» **WHAT TO WORK ON**
Find the word "core" in the data below and copy each line that holds it.
SOURCE DATA START
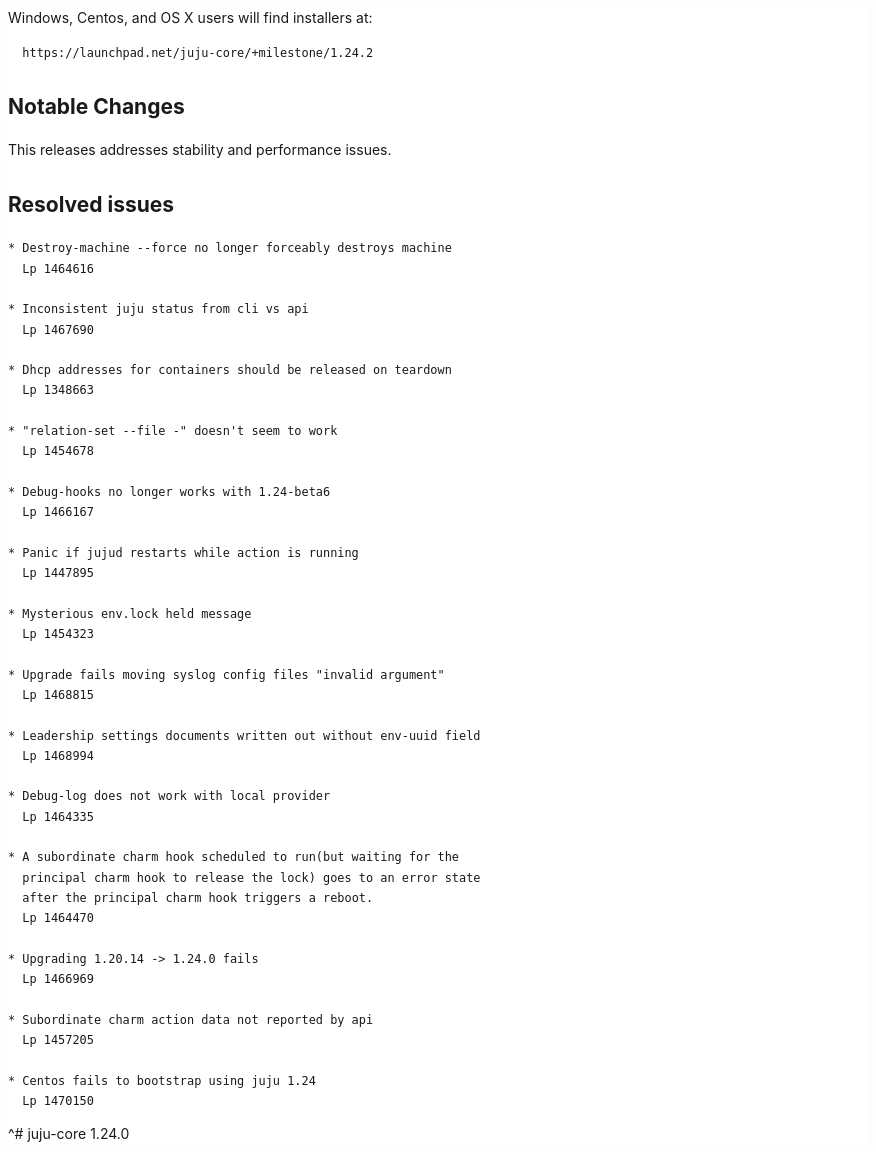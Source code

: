   Windows, Centos, and OS X users will find installers at:

      https://launchpad.net/juju-core/+milestone/1.24.2


  ## Notable Changes

  This releases addresses stability and performance issues.


  ## Resolved issues

    * Destroy-machine --force no longer forceably destroys machine
      Lp 1464616

    * Inconsistent juju status from cli vs api
      Lp 1467690

    * Dhcp addresses for containers should be released on teardown
      Lp 1348663

    * "relation-set --file -" doesn't seem to work
      Lp 1454678

    * Debug-hooks no longer works with 1.24-beta6
      Lp 1466167

    * Panic if jujud restarts while action is running
      Lp 1447895

    * Mysterious env.lock held message
      Lp 1454323

    * Upgrade fails moving syslog config files "invalid argument"
      Lp 1468815

    * Leadership settings documents written out without env-uuid field
      Lp 1468994

    * Debug-log does not work with local provider
      Lp 1464335

    * A subordinate charm hook scheduled to run(but waiting for the
      principal charm hook to release the lock) goes to an error state
      after the principal charm hook triggers a reboot.
      Lp 1464470

    * Upgrading 1.20.14 -> 1.24.0 fails
      Lp 1466969

    * Subordinate charm action data not reported by api
      Lp 1457205

    * Centos fails to bootstrap using juju 1.24
      Lp 1470150


^# juju-core 1.24.0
SOURCE DATA END
» **PROBLEM SOLUTION**
      https://launchpad.net/juju-core/+milestone/1.24.2
^# juju-core 1.24.0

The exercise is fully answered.